[Collected data]
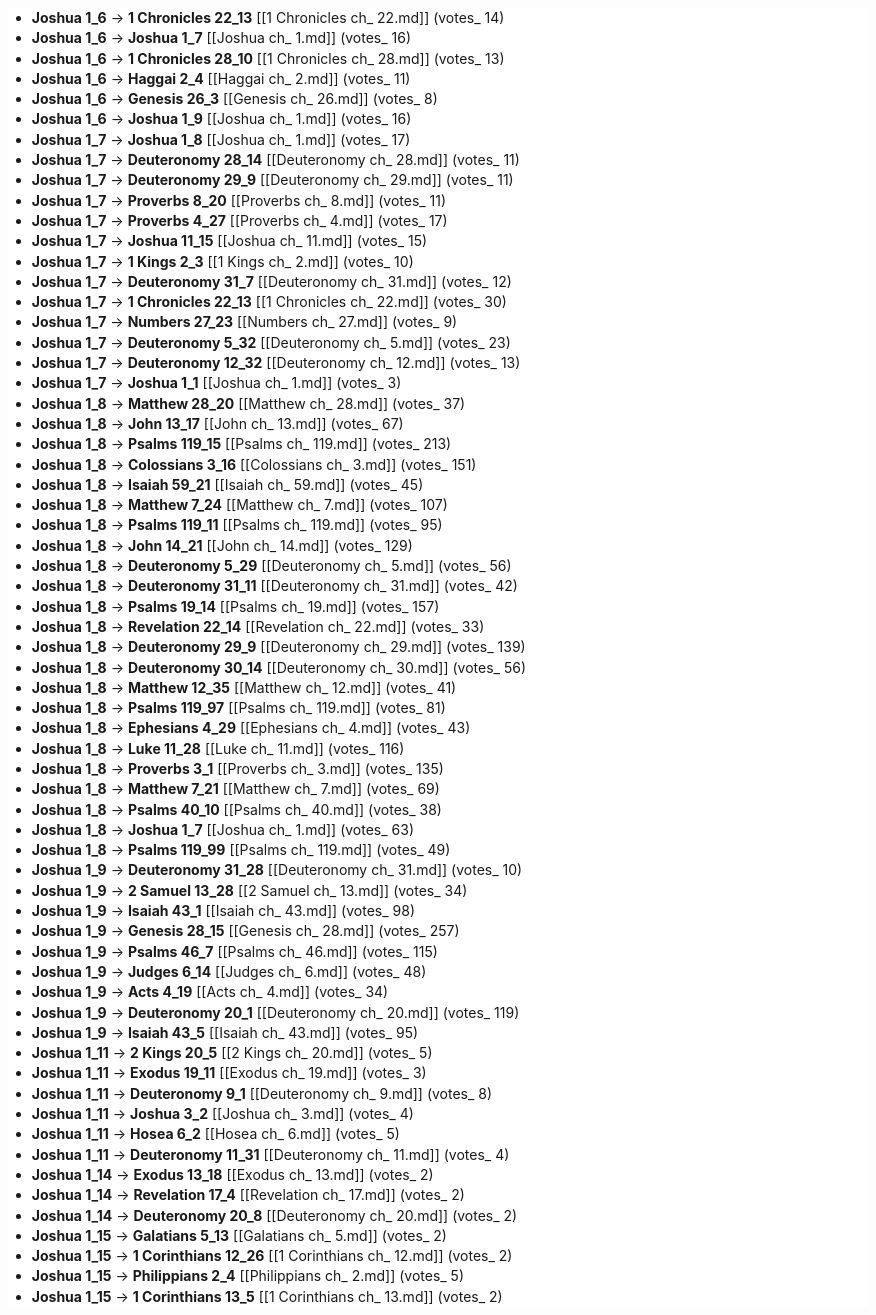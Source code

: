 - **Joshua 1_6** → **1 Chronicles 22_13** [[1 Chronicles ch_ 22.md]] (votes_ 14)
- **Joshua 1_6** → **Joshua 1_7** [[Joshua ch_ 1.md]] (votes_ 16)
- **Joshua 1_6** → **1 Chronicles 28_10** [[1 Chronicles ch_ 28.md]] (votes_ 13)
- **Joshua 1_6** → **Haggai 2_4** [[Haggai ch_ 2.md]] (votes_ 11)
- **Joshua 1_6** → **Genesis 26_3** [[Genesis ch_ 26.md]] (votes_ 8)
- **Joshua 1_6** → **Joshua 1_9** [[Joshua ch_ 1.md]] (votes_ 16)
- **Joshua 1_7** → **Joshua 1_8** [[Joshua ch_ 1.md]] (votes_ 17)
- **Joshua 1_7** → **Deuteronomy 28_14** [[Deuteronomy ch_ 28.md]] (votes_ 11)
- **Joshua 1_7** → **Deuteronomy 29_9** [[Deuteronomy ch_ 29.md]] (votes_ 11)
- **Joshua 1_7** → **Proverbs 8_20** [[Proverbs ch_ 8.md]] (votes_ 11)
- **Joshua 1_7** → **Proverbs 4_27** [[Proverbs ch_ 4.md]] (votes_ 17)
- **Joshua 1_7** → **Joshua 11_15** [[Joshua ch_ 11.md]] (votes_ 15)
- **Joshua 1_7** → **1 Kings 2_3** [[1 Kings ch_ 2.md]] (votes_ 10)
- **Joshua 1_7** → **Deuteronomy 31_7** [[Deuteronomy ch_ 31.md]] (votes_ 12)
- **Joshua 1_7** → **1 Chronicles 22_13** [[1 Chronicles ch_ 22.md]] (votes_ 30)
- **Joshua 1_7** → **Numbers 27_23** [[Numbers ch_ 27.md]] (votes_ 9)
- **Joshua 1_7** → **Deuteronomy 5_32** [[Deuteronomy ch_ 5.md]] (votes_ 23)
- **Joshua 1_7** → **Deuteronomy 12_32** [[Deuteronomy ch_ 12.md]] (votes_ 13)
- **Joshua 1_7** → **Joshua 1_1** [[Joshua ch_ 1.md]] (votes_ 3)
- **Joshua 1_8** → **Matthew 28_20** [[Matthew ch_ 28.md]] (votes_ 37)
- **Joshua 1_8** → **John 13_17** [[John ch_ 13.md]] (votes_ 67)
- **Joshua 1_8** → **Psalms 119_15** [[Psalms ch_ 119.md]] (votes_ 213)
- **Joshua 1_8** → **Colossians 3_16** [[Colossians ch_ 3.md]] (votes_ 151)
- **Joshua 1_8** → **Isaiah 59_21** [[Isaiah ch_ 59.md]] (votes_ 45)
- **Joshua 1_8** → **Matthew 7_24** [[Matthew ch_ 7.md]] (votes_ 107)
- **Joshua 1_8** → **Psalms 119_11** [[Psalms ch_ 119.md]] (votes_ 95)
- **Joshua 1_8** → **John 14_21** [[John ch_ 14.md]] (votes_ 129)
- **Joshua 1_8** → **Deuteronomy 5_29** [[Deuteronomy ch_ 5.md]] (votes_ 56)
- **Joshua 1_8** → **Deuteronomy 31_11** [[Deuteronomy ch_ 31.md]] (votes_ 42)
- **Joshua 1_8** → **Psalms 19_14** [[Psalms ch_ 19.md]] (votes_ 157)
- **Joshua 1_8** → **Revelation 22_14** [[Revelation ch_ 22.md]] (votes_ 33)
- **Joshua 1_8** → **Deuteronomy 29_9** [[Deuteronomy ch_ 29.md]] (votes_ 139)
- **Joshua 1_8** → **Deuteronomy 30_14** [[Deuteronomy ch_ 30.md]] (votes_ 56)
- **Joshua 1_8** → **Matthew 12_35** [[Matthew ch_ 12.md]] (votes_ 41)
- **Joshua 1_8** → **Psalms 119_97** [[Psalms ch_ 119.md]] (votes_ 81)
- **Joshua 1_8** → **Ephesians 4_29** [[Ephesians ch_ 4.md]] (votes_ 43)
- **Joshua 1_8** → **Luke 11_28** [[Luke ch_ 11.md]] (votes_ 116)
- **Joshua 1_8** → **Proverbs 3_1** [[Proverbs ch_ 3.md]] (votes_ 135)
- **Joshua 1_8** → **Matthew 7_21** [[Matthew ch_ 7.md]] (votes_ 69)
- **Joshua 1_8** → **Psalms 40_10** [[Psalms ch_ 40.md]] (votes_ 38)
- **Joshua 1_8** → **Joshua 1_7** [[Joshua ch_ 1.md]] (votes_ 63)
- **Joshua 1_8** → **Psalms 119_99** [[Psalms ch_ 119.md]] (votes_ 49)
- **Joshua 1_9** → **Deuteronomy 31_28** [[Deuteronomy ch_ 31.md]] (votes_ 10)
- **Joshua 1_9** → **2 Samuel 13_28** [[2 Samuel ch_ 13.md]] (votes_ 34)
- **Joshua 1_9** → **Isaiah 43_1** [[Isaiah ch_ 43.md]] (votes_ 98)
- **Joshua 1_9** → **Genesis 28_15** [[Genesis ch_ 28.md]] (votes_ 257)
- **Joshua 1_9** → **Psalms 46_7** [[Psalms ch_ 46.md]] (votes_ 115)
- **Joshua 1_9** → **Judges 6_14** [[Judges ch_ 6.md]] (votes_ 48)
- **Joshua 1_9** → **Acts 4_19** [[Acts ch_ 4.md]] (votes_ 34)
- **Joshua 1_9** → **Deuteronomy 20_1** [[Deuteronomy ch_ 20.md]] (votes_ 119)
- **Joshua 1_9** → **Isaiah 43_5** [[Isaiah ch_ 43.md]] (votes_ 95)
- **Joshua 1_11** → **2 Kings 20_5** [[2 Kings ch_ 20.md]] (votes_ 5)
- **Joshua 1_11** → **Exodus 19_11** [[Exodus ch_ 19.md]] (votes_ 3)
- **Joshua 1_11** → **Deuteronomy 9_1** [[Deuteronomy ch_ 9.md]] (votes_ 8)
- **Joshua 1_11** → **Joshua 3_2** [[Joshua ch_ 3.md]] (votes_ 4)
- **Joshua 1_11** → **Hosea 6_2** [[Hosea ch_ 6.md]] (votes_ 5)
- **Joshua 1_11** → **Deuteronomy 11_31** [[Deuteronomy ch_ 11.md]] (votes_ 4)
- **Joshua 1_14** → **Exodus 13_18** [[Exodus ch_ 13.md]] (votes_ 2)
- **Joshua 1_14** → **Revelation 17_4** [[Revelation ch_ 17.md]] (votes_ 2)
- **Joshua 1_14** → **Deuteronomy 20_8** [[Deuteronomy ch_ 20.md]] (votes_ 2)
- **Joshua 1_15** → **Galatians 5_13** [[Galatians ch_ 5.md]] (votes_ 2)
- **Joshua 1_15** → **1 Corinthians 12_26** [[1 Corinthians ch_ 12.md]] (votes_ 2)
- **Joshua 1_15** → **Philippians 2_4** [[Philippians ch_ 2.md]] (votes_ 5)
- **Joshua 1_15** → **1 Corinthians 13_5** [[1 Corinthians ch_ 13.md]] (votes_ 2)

What is required: Reproduce, word for word and in full, only the lines above that start at the line with "- **Joshua 1_6** → **1 Chronicles 28_10**" and run through the line with "- **Joshua 1_7** → **Deuteronomy 28_14**", both ends included.

Result:
- **Joshua 1_6** → **1 Chronicles 28_10** [[1 Chronicles ch_ 28.md]] (votes_ 13)
- **Joshua 1_6** → **Haggai 2_4** [[Haggai ch_ 2.md]] (votes_ 11)
- **Joshua 1_6** → **Genesis 26_3** [[Genesis ch_ 26.md]] (votes_ 8)
- **Joshua 1_6** → **Joshua 1_9** [[Joshua ch_ 1.md]] (votes_ 16)
- **Joshua 1_7** → **Joshua 1_8** [[Joshua ch_ 1.md]] (votes_ 17)
- **Joshua 1_7** → **Deuteronomy 28_14** [[Deuteronomy ch_ 28.md]] (votes_ 11)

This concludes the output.